Class-Incremental Learning

CIL methods are primarily categorized into three types:

Replay Methods: Such as iCaRL and GEM, maintaining sample buffers
Regularization Methods: Constraining parameter updates through knowledge distillation
Prompt Methods: Such as L2P and DualPrompt, learning context vector pools

Federated Learning

Main aggregation strategies include FedAvg and FedProx, addressing statistical heterogeneity through weighted averaging and regularization, respectively.

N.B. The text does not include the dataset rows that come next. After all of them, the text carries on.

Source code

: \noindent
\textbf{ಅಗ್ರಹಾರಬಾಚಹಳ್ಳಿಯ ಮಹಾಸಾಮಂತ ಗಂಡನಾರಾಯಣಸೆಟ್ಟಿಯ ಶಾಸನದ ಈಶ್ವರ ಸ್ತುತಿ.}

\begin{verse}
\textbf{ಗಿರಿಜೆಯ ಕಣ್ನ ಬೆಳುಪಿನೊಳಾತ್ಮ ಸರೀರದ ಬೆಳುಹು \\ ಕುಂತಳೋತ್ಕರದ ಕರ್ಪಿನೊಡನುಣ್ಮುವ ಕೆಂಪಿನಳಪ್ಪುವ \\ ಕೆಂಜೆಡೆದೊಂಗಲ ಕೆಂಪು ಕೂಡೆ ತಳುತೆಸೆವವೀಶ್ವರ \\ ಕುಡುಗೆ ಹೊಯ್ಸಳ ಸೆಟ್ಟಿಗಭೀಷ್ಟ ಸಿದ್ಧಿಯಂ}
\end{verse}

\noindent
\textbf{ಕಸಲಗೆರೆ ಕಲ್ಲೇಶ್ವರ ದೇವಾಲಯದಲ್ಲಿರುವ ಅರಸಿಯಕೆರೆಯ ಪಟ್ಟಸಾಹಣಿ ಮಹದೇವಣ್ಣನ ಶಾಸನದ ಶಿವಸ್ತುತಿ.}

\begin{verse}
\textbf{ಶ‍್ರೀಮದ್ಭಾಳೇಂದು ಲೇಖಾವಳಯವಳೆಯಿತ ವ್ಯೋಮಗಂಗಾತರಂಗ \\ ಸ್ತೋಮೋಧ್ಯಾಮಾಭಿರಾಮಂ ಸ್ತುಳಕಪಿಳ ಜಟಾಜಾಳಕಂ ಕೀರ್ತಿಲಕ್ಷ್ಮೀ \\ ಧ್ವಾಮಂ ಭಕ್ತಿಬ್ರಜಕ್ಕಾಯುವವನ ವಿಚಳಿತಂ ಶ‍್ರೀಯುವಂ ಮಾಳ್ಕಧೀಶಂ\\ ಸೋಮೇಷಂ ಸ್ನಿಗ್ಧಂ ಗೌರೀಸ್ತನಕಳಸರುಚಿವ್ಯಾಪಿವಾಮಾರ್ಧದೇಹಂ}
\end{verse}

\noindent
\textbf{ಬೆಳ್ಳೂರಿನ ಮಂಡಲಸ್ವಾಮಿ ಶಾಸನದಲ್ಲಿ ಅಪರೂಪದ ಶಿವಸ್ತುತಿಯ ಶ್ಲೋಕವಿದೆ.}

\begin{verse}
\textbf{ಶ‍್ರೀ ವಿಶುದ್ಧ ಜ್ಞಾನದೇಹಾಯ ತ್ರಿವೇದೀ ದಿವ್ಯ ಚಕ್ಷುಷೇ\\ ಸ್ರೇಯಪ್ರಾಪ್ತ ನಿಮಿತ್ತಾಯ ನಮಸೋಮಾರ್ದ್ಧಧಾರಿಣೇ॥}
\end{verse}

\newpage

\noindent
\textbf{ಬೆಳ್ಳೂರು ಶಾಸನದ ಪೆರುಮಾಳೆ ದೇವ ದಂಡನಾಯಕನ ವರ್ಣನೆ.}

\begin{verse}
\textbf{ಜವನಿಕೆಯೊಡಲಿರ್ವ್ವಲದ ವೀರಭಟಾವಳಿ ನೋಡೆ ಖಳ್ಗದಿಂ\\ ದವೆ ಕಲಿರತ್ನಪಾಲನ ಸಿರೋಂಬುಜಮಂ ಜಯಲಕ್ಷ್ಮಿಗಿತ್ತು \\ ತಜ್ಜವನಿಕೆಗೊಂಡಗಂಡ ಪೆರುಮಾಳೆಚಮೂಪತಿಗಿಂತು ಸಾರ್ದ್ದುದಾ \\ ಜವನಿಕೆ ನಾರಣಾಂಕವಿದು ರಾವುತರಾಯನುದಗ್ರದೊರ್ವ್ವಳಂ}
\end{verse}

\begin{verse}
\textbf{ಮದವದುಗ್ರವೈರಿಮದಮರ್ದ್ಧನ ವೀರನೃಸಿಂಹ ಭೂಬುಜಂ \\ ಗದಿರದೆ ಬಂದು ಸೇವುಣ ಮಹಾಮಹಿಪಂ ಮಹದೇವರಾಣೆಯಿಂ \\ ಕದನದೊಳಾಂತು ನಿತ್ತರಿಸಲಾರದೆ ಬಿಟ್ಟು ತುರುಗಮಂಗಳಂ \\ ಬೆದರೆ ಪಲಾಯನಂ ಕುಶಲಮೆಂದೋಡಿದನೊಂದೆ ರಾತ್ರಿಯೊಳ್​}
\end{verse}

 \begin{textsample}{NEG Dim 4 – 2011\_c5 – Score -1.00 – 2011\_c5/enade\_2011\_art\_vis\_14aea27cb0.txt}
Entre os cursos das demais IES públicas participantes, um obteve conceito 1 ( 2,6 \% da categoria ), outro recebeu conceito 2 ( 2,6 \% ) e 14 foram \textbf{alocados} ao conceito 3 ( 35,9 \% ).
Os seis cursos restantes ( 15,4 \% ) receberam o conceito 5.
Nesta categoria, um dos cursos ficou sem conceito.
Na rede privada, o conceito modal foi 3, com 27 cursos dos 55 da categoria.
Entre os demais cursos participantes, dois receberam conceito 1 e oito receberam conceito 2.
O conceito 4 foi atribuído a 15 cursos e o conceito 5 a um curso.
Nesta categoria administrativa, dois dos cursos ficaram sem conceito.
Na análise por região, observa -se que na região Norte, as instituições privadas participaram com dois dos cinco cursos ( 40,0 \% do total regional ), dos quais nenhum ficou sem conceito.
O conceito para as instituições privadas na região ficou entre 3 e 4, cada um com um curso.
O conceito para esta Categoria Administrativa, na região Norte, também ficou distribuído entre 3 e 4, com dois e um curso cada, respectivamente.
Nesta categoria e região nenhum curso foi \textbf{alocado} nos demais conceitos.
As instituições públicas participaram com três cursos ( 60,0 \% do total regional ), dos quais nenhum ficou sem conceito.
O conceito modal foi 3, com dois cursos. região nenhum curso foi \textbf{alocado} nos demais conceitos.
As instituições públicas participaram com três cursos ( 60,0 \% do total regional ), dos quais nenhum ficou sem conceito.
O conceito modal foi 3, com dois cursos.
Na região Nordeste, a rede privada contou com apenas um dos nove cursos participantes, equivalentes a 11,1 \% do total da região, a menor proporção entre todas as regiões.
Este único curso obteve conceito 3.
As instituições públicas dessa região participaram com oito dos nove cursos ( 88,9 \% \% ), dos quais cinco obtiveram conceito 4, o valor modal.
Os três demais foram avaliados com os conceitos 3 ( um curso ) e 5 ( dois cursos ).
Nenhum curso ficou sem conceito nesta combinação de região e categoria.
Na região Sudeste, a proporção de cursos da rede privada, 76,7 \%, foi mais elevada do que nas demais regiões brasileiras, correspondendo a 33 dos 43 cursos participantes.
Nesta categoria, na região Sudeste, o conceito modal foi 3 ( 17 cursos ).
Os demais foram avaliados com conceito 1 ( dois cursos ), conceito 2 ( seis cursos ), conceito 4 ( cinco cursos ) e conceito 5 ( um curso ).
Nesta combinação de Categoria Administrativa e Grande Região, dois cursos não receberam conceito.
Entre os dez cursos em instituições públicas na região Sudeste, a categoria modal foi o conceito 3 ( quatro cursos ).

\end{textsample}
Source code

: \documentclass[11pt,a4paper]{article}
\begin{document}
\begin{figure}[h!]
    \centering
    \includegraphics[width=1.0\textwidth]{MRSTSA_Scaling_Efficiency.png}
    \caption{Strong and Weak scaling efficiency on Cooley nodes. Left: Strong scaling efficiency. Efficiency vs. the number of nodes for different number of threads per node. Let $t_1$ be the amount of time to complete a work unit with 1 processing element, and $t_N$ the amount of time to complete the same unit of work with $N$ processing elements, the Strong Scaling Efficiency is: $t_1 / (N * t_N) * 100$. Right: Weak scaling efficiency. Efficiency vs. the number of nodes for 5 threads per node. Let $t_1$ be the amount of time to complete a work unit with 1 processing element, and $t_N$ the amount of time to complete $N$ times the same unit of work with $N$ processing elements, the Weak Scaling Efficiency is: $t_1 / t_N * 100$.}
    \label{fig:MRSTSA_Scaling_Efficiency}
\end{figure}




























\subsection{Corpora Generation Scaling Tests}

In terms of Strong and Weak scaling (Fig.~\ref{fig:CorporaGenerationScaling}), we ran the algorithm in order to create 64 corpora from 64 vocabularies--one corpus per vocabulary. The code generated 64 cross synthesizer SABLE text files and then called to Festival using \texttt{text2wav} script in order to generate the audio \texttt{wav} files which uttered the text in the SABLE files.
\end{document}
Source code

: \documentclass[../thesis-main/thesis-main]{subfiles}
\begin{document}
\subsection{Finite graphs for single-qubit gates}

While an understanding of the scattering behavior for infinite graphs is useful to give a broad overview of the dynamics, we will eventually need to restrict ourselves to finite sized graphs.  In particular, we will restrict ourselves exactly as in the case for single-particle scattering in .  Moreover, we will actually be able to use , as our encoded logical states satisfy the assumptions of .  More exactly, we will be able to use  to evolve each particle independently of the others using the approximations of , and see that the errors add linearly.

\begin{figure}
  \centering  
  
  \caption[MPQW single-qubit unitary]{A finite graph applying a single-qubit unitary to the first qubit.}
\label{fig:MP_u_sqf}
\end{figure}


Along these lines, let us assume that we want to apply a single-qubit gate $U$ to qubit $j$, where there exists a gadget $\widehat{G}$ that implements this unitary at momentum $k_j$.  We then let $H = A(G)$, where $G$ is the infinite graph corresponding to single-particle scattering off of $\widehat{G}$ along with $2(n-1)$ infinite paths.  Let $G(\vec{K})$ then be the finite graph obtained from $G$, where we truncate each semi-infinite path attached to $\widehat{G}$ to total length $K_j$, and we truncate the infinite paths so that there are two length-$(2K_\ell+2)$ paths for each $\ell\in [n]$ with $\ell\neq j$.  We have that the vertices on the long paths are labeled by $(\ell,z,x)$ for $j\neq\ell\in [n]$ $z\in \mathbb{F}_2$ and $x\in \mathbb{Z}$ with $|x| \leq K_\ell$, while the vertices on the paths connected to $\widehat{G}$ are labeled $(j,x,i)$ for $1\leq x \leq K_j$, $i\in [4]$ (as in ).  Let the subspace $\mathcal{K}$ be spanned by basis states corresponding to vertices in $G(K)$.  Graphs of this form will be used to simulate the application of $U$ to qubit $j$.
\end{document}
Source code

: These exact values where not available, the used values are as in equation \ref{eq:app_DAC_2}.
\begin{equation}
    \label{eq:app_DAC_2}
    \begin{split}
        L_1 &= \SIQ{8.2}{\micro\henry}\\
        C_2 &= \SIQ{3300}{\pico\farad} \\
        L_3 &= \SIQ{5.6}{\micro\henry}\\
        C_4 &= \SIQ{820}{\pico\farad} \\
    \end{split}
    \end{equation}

Federated Class-Incremental Learning

Existing FCIL methods are categorized as:

Replay Methods: Using local sample buffers or generative replay
Regularization and Distillation Methods: Transferring knowledge through knowledge distillation
Prompt Methods: Storing prompt pools on clients to encode task context

Conclusions and Discussion

Main Conclusions

FedGTEA achieves effective modeling of task-level knowledge in FCIL by introducing a cardinality-agnostic task encoder and Wasserstein distance regularization, outperforming existing methods in both accuracy and forgetting performance.

Limitations

Computational Complexity: The O(n³) complexity of 2-Wasserstein distance computation may become a bottleneck for high-dimensional embeddings
Hyperparameter Sensitivity: The weights of three loss components require careful tuning
Limited Evaluation Scope: Evaluation is restricted to image classification tasks; applicability to other domains remains unknown

Future Directions

Explore more efficient Wasserstein distance computation methods
Investigate adaptive hyperparameter adjustment strategies
Extend to other modalities and task types

In-Depth Evaluation

Strengths

Strong Novelty: First systematic modeling of task-level knowledge in FCIL, proposing cardinality-agnostic task encoder design
Solid Theoretical Foundation: Using properties of 2-Wasserstein distance provides rigorous theoretical support for task separation
Comprehensive Experiments: Full evaluation across multiple datasets and settings, with ablation studies validating the effectiveness of each component
Privacy Protection: Protects task-level privacy by avoiding direct embedding transmission

Weaknesses

Computational Overhead: Wasserstein distance computation and matrix operations may introduce additional computational costs
Parameter Tuning: Balancing multiple hyperparameters requires substantial tuning effort
Insufficient Generalization Verification: Validation limited to CIFAR datasets; lacks experiments on larger and more diverse datasets

Impact

This work introduces a new perspective of task-level modeling to the FCIL field, potentially inspiring more research focusing on task context. The cardinality-agnostic design and privacy protection features make it promising for practical applications.

Applicable Scenarios

Federated systems requiring long-term learning of new classes
Distributed learning scenarios with high privacy requirements
Environments with significant variations in client data distributions

References

The paper cites important works in FCIL, CIL, and FL domains, including classical methods such as FedAvg, iCaRL, and AC-GAN, as well as recent FCIL research including FedCIL and GLFC, providing a solid theoretical foundation for this research.